**WHAT IS NEEDED:** Exactly reproduce the line that contains "pop2 | *α* *β*" and all lines after it in the entries below, through the very last line.

**RECORDS PROVIDED:**

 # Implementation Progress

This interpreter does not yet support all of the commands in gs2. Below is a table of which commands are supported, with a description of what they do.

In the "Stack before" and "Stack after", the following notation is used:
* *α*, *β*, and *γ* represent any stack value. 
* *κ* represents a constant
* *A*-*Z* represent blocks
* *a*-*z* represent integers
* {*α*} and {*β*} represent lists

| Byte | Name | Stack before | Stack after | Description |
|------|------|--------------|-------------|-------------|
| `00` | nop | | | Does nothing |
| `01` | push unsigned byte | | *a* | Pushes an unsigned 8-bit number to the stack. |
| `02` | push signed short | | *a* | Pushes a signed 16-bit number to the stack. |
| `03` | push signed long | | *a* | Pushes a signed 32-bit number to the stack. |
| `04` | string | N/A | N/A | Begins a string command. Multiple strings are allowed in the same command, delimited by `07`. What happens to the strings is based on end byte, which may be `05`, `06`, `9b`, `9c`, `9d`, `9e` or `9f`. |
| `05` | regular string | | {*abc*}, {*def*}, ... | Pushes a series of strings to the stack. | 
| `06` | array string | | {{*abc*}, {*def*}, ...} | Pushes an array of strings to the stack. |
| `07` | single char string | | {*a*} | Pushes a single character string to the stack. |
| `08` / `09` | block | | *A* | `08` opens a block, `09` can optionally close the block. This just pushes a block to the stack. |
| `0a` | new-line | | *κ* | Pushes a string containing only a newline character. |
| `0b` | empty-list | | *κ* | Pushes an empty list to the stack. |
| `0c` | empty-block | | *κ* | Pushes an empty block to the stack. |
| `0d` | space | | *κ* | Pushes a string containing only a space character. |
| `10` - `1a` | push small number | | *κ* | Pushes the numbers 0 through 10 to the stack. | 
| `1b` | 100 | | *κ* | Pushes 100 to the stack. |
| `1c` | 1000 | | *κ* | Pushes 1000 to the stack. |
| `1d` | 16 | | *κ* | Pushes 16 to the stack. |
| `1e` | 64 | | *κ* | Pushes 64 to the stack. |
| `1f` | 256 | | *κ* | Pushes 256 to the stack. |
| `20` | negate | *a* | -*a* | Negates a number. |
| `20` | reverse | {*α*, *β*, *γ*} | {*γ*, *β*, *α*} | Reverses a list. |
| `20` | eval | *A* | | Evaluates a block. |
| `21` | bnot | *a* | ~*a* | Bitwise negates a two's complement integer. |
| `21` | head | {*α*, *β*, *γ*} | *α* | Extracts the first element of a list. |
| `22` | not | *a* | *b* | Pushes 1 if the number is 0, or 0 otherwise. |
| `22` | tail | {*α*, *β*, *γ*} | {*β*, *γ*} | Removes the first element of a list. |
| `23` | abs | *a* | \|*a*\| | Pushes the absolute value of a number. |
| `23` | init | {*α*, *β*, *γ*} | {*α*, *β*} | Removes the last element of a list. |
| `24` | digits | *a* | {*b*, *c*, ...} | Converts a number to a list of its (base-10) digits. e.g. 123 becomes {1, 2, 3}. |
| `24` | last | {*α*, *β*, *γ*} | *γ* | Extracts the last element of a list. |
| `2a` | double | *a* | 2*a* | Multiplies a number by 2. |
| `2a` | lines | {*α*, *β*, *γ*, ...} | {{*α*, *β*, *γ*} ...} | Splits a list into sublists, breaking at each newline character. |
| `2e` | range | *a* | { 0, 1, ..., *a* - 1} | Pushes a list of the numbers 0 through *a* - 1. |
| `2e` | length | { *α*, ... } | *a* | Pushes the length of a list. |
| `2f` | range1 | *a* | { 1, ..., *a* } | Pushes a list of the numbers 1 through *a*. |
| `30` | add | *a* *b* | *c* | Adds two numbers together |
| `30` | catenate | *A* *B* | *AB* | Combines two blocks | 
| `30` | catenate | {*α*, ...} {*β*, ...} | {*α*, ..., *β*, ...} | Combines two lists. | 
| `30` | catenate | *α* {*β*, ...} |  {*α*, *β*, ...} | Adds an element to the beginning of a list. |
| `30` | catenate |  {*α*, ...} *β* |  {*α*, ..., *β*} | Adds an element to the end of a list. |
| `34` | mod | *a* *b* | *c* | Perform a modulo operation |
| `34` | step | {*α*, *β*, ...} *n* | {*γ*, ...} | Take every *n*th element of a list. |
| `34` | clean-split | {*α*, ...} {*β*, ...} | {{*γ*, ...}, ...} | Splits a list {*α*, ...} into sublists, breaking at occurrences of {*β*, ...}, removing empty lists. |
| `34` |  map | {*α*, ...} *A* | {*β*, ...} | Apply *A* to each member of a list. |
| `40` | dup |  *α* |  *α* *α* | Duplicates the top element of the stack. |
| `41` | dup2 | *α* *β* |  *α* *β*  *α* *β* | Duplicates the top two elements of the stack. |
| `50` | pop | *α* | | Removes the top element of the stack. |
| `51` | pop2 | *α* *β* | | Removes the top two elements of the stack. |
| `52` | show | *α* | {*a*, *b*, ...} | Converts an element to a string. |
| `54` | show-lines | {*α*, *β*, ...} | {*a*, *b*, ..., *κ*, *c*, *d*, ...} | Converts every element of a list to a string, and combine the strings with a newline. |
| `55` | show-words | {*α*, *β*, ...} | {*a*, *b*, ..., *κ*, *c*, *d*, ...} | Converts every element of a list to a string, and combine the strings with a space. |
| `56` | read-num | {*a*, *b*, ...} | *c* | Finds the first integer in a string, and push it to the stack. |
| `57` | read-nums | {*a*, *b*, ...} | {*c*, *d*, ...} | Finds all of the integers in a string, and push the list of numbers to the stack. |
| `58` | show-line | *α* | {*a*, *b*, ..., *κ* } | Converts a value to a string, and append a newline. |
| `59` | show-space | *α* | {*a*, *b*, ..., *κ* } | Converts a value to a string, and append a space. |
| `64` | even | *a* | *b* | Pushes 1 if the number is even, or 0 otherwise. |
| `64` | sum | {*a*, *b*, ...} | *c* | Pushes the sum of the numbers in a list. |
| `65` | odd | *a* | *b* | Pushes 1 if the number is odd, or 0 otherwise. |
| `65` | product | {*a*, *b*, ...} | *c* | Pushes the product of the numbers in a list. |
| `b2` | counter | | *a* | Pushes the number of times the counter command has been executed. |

**PROBLEM SOLUTION:**
| `51` | pop2 | *α* *β* | | Removes the top two elements of the stack. |
| `52` | show | *α* | {*a*, *b*, ...} | Converts an element to a string. |
| `54` | show-lines | {*α*, *β*, ...} | {*a*, *b*, ..., *κ*, *c*, *d*, ...} | Converts every element of a list to a string, and combine the strings with a newline. |
| `55` | show-words | {*α*, *β*, ...} | {*a*, *b*, ..., *κ*, *c*, *d*, ...} | Converts every element of a list to a string, and combine the strings with a space. |
| `56` | read-num | {*a*, *b*, ...} | *c* | Finds the first integer in a string, and push it to the stack. |
| `57` | read-nums | {*a*, *b*, ...} | {*c*, *d*, ...} | Finds all of the integers in a string, and push the list of numbers to the stack. |
| `58` | show-line | *α* | {*a*, *b*, ..., *κ* } | Converts a value to a string, and append a newline. |
| `59` | show-space | *α* | {*a*, *b*, ..., *κ* } | Converts a value to a string, and append a space. |
| `64` | even | *a* | *b* | Pushes 1 if the number is even, or 0 otherwise. |
| `64` | sum | {*a*, *b*, ...} | *c* | Pushes the sum of the numbers in a list. |
| `65` | odd | *a* | *b* | Pushes 1 if the number is odd, or 0 otherwise. |
| `65` | product | {*a*, *b*, ...} | *c* | Pushes the product of the numbers in a list. |
| `b2` | counter | | *a* | Pushes the number of times the counter command has been executed. |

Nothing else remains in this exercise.